Exercise instructions >>
Among the lines below, take the one holding "4) from Admin console, click Device Manager", the one holding "H2 in-memory database", and all lines between them. Set them down exactly.
===== Records provided
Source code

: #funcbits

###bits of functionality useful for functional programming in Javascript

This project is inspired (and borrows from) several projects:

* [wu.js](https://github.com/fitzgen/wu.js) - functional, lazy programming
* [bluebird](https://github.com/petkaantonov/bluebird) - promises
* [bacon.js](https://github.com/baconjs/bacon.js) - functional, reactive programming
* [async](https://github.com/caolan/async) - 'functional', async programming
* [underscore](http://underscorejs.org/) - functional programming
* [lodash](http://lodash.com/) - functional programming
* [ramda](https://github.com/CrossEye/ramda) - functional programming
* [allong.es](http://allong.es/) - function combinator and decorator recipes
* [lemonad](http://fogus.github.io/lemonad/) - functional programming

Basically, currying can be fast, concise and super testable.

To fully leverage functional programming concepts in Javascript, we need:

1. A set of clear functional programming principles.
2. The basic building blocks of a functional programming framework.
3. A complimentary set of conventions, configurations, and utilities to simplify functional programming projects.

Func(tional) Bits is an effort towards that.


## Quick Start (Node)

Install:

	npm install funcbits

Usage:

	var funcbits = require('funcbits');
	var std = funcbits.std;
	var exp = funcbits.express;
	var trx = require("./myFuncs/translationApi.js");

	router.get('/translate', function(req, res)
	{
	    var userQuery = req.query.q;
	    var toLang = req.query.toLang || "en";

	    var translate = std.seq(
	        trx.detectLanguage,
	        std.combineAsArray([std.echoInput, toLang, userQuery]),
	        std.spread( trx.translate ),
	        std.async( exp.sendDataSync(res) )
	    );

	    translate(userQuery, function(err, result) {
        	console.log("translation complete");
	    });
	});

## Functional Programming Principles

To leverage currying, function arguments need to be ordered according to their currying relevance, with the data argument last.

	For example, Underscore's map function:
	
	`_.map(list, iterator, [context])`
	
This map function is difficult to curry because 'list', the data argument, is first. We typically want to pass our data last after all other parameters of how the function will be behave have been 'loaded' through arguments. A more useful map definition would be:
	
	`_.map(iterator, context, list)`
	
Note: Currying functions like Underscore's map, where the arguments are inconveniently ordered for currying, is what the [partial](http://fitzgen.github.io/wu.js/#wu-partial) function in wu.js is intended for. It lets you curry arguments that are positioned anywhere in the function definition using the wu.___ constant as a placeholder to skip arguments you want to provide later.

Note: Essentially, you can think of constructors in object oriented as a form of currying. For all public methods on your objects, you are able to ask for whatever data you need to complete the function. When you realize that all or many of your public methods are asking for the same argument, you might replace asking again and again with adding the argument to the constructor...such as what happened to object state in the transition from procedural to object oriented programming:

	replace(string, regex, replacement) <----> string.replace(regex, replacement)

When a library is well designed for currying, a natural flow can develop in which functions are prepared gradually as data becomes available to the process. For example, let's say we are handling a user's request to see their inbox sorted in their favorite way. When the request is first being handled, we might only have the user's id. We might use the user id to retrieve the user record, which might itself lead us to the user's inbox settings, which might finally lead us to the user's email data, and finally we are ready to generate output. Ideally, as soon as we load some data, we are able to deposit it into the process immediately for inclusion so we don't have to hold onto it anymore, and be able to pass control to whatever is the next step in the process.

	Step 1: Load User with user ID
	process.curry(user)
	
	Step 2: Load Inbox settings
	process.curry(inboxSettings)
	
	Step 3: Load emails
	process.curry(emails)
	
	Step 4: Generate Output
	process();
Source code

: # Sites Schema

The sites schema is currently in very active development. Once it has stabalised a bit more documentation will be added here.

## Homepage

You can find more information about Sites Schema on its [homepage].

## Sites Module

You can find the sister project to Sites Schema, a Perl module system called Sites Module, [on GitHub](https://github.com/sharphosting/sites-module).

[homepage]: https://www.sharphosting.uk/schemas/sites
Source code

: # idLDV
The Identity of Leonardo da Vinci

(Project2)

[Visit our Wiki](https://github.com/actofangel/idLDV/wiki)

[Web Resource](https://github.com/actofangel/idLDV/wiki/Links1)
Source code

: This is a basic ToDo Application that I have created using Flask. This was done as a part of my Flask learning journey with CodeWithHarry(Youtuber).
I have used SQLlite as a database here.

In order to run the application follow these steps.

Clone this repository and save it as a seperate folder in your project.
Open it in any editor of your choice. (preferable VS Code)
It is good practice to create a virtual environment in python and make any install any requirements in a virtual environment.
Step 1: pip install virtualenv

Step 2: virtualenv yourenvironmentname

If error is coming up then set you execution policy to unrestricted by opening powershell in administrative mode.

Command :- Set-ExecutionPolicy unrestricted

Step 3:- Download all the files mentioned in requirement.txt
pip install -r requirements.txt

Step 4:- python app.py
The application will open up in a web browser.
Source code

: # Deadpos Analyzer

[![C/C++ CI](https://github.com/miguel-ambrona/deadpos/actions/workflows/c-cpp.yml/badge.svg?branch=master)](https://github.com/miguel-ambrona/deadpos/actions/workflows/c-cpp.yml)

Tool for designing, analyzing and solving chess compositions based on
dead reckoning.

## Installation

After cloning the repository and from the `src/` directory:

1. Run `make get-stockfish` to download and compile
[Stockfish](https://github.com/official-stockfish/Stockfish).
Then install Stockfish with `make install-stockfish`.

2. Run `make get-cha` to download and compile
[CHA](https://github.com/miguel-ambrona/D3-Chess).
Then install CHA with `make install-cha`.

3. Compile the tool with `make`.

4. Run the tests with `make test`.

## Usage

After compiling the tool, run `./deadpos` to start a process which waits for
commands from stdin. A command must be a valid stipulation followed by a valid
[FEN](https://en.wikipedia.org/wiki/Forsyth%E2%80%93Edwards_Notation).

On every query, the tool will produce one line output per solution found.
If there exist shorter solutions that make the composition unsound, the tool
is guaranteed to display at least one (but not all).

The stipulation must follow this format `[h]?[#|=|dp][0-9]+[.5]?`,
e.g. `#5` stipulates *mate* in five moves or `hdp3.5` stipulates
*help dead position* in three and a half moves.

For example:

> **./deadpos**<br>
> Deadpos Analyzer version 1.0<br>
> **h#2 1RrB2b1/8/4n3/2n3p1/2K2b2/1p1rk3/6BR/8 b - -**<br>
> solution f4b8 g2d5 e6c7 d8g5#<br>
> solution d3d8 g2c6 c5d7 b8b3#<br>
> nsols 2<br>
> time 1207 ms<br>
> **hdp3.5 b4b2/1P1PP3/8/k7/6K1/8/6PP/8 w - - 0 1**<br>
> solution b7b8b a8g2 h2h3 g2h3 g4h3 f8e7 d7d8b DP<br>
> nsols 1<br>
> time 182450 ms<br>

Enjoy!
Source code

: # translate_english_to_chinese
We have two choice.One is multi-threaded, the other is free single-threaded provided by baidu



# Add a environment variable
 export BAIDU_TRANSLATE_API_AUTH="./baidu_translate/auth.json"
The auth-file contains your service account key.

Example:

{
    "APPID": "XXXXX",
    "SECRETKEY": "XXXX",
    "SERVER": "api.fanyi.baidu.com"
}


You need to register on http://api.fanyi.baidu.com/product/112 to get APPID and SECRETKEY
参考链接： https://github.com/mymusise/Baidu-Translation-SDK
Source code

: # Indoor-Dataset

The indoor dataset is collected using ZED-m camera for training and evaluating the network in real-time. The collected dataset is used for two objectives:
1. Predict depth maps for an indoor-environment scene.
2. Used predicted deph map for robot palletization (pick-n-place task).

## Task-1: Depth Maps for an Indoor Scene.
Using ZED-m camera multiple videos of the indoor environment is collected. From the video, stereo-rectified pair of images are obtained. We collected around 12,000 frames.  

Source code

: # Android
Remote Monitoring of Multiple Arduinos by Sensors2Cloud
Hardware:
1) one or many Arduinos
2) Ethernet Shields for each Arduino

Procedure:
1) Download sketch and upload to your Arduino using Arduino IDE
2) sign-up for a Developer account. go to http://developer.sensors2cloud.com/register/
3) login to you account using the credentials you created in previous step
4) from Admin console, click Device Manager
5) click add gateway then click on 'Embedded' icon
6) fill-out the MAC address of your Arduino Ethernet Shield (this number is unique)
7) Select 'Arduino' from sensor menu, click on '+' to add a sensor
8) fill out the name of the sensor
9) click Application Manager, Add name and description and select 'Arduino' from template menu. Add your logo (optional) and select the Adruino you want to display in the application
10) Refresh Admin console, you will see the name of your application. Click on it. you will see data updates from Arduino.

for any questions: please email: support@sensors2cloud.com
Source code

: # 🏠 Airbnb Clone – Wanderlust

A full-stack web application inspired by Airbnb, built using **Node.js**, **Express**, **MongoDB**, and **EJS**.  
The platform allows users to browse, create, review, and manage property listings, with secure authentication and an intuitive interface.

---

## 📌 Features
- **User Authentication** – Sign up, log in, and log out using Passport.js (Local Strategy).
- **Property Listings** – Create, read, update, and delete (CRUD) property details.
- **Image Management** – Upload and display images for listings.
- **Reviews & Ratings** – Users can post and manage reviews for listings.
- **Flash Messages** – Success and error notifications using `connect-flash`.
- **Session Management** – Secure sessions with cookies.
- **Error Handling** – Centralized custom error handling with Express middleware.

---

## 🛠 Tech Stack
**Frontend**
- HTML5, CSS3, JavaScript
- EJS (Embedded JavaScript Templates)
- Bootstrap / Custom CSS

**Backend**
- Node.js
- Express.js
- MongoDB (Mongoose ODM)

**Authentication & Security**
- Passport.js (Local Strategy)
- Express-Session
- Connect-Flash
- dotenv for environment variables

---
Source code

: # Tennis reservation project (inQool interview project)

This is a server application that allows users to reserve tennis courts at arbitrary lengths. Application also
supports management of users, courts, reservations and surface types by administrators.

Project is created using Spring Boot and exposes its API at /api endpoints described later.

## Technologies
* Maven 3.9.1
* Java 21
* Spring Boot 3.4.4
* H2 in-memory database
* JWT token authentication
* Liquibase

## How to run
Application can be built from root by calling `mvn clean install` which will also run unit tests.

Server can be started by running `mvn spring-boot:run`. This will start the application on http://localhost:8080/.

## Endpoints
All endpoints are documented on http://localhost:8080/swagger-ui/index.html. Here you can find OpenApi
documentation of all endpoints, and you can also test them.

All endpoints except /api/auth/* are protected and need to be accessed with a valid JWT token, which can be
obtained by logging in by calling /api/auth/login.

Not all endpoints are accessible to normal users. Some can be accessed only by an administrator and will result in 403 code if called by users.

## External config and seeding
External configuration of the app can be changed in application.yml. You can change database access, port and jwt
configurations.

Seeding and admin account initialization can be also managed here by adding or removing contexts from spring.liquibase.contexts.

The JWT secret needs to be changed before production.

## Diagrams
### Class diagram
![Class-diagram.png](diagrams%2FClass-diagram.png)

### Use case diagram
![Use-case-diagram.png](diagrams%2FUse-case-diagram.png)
==========
Output for this exercise >>
4) from Admin console, click Device Manager
5) click add gateway then click on 'Embedded' icon
6) fill-out the MAC address of your Arduino Ethernet Shield (this number is unique)
7) Select 'Arduino' from sensor menu, click on '+' to add a sensor
8) fill out the name of the sensor
9) click Application Manager, Add name and description and select 'Arduino' from template menu. Add your logo (optional) and select the Adruino you want to display in the application
10) Refresh Admin console, you will see the name of your application. Click on it. you will see data updates from Arduino.

for any questions: please email: support@sensors2cloud.com
Source code

: # 🏠 Airbnb Clone – Wanderlust

A full-stack web application inspired by Airbnb, built using **Node.js**, **Express**, **MongoDB**, and **EJS**.  
The platform allows users to browse, create, review, and manage property listings, with secure authentication and an intuitive interface.

---

## 📌 Features
- **User Authentication** – Sign up, log in, and log out using Passport.js (Local Strategy).
- **Property Listings** – Create, read, update, and delete (CRUD) property details.
- **Image Management** – Upload and display images for listings.
- **Reviews & Ratings** – Users can post and manage reviews for listings.
- **Flash Messages** – Success and error notifications using `connect-flash`.
- **Session Management** – Secure sessions with cookies.
- **Error Handling** – Centralized custom error handling with Express middleware.

---

## 🛠 Tech Stack
**Frontend**
- HTML5, CSS3, JavaScript
- EJS (Embedded JavaScript Templates)
- Bootstrap / Custom CSS

**Backend**
- Node.js
- Express.js
- MongoDB (Mongoose ODM)

**Authentication & Security**
- Passport.js (Local Strategy)
- Express-Session
- Connect-Flash
- dotenv for environment variables

---
Source code

: # Tennis reservation project (inQool interview project)

This is a server application that allows users to reserve tennis courts at arbitrary lengths. Application also
supports management of users, courts, reservations and surface types by administrators.

Project is created using Spring Boot and exposes its API at /api endpoints described later.

## Technologies
* Maven 3.9.1
* Java 21
* Spring Boot 3.4.4
* H2 in-memory database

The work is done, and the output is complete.